_Provided material_

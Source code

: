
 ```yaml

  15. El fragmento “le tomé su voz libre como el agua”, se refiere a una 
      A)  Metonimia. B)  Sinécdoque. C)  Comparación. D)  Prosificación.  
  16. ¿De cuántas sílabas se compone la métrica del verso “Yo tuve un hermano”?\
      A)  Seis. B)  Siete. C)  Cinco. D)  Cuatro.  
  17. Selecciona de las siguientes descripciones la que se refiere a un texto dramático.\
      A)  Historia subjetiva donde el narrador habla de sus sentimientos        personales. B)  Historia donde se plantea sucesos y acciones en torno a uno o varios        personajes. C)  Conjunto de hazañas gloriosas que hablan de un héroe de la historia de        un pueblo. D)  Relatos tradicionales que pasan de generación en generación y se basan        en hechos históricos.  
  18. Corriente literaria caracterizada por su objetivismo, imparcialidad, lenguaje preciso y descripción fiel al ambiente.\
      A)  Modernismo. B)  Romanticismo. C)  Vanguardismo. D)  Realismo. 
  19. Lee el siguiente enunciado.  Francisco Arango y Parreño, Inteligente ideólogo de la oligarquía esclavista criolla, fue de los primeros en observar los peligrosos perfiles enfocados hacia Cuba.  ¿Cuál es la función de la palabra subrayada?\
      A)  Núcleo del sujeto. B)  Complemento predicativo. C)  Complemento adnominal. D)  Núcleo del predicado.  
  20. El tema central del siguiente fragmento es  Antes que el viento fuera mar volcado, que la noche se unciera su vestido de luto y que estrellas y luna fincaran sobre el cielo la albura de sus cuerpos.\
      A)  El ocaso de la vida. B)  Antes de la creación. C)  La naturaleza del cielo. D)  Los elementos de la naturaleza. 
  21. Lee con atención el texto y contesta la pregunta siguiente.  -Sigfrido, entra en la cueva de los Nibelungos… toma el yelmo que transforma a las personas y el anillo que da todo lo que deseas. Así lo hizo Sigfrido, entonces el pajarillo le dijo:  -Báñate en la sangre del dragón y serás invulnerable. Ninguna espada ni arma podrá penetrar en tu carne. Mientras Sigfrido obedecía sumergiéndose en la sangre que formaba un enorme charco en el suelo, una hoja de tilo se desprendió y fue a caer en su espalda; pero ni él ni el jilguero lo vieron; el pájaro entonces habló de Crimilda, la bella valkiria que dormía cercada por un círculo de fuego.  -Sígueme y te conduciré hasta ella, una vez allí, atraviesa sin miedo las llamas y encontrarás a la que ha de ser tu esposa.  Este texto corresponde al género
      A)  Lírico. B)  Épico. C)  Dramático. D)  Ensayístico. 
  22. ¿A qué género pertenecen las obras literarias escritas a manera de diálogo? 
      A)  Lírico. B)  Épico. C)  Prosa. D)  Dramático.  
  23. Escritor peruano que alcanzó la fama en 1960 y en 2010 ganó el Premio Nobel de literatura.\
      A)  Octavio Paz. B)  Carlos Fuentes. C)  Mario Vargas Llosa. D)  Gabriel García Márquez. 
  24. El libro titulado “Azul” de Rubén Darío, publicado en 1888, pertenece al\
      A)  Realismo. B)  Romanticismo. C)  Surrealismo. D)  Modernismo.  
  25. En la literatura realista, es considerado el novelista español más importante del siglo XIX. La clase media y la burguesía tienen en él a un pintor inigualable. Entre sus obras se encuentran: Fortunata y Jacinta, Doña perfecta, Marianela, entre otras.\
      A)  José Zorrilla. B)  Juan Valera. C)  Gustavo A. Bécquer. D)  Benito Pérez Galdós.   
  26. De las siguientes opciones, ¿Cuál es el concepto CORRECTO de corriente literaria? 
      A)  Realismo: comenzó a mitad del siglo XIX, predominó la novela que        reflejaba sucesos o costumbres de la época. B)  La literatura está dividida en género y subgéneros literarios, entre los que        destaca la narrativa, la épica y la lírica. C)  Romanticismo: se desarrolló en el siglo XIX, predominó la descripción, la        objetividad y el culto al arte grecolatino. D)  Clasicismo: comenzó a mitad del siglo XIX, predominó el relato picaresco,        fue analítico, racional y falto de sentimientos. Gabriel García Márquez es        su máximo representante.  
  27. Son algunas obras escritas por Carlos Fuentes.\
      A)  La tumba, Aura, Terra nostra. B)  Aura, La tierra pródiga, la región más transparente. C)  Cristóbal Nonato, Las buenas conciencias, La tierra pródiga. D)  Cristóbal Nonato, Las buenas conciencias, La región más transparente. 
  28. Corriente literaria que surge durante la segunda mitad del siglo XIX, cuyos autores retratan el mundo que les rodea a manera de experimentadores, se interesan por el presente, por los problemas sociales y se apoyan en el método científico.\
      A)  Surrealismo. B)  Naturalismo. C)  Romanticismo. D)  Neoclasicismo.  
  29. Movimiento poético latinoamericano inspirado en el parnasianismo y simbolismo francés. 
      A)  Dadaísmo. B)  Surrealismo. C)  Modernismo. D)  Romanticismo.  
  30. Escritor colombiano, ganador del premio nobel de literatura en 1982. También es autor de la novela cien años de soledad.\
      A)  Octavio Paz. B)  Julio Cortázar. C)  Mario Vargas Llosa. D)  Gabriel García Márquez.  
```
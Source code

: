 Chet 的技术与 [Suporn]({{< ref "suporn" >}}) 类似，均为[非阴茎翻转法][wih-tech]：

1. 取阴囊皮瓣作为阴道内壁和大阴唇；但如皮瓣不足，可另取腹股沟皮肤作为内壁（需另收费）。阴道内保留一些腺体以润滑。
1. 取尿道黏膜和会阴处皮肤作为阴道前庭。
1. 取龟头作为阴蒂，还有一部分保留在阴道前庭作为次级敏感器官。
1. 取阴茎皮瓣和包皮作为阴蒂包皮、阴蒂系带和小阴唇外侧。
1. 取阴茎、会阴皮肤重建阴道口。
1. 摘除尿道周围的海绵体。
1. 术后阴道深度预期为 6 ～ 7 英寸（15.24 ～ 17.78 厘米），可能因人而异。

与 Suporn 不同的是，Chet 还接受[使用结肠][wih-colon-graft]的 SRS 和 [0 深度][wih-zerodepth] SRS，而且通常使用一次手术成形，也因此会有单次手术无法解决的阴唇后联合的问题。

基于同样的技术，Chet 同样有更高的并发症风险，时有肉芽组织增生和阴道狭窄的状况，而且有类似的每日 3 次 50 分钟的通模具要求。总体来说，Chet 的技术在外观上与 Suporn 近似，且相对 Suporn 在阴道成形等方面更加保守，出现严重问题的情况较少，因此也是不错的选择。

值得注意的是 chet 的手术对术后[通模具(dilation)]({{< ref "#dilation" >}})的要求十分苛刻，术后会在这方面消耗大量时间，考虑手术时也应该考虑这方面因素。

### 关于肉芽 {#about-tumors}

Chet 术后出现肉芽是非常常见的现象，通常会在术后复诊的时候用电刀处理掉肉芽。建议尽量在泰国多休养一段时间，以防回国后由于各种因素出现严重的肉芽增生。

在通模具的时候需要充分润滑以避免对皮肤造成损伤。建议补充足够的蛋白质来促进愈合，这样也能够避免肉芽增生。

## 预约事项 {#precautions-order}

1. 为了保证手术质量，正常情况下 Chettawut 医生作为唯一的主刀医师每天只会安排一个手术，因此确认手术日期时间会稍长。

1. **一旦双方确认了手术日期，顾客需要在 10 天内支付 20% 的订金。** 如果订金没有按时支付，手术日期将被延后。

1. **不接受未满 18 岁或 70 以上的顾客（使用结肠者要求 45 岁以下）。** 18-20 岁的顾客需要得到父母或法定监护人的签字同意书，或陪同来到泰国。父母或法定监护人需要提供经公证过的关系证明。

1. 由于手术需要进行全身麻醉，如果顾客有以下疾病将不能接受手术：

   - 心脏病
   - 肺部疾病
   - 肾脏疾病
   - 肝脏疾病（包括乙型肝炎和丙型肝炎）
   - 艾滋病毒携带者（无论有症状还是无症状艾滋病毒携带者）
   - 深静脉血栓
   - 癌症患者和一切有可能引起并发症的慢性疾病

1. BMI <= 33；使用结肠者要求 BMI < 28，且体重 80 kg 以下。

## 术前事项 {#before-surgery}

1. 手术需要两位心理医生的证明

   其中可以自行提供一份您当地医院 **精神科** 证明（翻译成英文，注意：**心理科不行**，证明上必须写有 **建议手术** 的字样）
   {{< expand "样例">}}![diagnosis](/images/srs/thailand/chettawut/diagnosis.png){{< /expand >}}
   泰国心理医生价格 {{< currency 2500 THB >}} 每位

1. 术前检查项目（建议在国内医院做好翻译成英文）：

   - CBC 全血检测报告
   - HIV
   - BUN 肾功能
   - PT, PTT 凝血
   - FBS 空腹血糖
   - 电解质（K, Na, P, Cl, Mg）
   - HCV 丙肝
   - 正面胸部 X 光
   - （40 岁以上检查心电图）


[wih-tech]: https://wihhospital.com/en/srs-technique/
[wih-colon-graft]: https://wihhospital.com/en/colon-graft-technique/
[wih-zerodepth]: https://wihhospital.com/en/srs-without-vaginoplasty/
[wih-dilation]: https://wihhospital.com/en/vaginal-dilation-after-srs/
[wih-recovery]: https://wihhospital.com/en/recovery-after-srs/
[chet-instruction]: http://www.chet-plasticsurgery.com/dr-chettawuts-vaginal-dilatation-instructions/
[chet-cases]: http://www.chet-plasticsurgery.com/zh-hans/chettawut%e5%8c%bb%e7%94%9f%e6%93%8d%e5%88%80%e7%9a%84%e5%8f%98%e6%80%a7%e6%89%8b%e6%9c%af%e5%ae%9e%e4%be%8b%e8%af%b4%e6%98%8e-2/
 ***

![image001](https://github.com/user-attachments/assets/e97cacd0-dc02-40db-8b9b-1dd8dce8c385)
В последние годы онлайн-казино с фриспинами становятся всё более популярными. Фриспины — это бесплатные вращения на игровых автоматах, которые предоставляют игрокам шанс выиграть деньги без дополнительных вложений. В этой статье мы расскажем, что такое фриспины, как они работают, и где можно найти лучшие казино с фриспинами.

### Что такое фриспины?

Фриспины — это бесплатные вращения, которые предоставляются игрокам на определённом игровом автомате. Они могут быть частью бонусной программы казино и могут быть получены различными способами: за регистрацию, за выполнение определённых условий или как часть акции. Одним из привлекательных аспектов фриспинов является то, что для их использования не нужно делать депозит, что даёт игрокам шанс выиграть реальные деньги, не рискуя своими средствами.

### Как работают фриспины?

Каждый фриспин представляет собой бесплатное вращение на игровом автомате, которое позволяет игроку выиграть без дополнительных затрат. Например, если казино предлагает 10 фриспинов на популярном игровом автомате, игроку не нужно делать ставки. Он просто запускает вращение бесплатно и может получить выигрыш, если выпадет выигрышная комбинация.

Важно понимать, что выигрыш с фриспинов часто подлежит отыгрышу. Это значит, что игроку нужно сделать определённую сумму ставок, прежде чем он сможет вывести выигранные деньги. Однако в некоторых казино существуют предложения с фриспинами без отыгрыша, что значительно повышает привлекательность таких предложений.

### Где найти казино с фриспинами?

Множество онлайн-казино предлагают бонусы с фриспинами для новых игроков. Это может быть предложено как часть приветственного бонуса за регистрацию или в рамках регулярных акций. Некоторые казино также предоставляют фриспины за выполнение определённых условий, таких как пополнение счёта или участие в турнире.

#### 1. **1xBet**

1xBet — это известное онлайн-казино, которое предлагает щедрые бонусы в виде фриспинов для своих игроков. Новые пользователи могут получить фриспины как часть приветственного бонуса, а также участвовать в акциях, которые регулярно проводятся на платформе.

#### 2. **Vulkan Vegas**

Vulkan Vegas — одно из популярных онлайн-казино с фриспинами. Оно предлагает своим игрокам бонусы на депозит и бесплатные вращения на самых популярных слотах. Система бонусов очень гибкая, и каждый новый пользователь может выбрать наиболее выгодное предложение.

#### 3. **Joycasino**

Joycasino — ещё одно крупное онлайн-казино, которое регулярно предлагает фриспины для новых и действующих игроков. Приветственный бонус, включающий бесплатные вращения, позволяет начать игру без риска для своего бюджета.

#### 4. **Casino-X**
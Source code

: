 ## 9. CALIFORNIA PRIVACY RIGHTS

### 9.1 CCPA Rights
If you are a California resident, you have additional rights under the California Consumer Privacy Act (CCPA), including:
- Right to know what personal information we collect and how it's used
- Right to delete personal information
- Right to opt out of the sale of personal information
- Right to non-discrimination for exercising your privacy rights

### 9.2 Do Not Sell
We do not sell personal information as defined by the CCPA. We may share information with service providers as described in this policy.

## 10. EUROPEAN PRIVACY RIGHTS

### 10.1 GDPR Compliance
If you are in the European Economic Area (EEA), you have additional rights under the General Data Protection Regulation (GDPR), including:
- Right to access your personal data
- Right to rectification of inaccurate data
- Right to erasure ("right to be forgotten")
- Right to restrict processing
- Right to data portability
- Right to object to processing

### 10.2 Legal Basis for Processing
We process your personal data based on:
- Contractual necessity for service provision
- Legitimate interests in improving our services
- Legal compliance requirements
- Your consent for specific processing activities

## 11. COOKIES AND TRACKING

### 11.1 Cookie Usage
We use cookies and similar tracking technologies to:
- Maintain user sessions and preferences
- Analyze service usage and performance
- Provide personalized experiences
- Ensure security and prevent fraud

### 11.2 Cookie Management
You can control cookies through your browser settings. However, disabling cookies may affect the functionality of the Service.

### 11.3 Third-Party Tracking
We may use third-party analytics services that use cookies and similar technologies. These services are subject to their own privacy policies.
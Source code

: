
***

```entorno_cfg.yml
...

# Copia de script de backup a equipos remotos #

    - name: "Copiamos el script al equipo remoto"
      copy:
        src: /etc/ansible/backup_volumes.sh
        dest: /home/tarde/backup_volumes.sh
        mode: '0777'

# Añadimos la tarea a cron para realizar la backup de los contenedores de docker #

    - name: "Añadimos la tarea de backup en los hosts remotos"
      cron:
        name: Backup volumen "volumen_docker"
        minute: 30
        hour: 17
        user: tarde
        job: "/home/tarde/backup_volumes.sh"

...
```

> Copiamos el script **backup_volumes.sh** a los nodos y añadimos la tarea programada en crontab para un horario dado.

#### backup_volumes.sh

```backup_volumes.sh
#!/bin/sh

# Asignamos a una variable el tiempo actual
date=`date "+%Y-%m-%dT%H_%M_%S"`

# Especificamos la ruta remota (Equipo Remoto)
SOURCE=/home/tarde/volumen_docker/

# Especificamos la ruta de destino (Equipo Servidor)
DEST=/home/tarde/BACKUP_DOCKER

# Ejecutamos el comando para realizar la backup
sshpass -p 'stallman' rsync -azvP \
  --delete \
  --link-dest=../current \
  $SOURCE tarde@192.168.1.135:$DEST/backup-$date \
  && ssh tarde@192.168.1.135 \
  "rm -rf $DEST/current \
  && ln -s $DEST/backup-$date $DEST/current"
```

_Exercise directions_
Report every line from the material above that mentions the word "GDPR".

_Exercise answer_
### 10.1 GDPR Compliance
If you are in the European Economic Area (EEA), you have additional rights under the General Data Protection Regulation (GDPR), including:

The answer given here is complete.